Big Data 41 min read

Understanding and Solving the Small File Problem in Big Data Systems

This article examines the pervasive small‑file issue in big‑data environments, explains its impact on storage and processing performance, and presents a comprehensive set of solutions—including file merging, Hadoop archives, SequenceFiles, HBase, CombineFileInputFormat, and Spark/Flink strategies—to mitigate metadata overhead and improve I/O efficiency.

Big Data Technology & Architecture
Big Data Technology & Architecture
Big Data Technology & Architecture
Understanding and Solving the Small File Problem in Big Data Systems

The massive small‑file problem is recognized both in industry and academia as a critical bottleneck in big‑data storage and processing, second only to data skew. Small files degrade IOPS, throughput, and overall cluster stability because traditional disk file systems and VFS are optimized for large sequential I/O.

Small‑File Problem Overview

Key issues include inefficient metadata management (multiple disk accesses for each file’s dentry, inode, and data), poor data layout causing fragmentation, and complex I/O paths through VFS that amplify random access costs.

In distributed file systems, metadata and data are separated across nodes, so the small‑file impact is replicated on each node, further stressing NameNode memory and network traffic.
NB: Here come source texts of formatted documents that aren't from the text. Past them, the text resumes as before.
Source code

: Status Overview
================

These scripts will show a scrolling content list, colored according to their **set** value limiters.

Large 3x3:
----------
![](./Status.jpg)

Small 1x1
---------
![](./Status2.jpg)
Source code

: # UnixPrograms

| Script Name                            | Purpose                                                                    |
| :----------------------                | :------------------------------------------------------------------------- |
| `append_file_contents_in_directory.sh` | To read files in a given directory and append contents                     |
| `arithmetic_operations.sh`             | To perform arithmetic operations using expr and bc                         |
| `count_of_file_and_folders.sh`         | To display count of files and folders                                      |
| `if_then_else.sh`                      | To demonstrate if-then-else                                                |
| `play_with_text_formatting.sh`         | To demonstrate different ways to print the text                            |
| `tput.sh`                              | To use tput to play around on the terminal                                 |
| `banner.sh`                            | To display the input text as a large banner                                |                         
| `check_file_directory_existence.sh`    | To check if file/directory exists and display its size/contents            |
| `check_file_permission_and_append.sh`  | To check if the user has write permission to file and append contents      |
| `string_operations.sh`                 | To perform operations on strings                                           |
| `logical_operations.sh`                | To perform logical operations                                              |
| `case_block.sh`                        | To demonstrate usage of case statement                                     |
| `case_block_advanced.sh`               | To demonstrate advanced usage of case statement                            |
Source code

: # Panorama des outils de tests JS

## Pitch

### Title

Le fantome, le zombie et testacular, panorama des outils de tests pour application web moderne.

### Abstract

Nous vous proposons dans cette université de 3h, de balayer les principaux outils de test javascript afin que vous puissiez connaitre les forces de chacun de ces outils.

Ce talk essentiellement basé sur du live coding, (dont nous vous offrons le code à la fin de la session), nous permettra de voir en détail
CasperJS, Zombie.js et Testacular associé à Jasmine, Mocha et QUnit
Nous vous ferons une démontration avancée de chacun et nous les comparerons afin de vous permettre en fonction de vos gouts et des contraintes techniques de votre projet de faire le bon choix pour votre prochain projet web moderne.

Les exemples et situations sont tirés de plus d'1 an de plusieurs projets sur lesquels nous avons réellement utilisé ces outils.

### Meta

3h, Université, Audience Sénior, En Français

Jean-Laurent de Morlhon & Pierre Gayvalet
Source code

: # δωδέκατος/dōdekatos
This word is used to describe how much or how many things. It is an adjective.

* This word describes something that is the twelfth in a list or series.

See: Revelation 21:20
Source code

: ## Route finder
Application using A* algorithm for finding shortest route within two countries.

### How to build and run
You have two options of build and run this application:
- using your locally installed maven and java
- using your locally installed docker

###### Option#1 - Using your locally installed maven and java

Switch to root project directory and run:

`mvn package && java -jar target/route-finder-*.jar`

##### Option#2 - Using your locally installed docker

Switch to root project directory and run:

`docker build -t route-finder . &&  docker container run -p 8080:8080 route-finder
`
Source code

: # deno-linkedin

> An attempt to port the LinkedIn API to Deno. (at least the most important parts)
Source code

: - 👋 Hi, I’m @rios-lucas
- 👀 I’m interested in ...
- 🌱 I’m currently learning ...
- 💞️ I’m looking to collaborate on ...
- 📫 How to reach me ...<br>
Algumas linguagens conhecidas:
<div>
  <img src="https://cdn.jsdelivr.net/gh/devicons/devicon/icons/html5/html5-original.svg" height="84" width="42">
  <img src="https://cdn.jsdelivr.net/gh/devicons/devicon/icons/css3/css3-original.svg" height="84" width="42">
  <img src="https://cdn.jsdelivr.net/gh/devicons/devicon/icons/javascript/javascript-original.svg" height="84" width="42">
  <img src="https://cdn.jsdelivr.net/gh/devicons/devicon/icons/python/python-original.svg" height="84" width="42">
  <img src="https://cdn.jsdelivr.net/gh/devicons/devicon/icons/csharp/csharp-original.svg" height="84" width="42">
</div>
Benefits of Small‑File Merging

Combining many logical files into a single physical file reduces metadata volume, improves data locality, lowers disk fragmentation, and simplifies I/O paths (open → seek instead of full path lookup), effectively creating a micro‑filesystem optimized for write‑once‑read‑many workloads.

Hadoop‑Specific Strategies

Hadoop defines a small file as one whose size is less than 75% of the block size (commonly 128 MB). Excessive small files increase NameNode memory usage (≈150 bytes per file) and inflate MapReduce task counts, leading to long startup times and network overhead.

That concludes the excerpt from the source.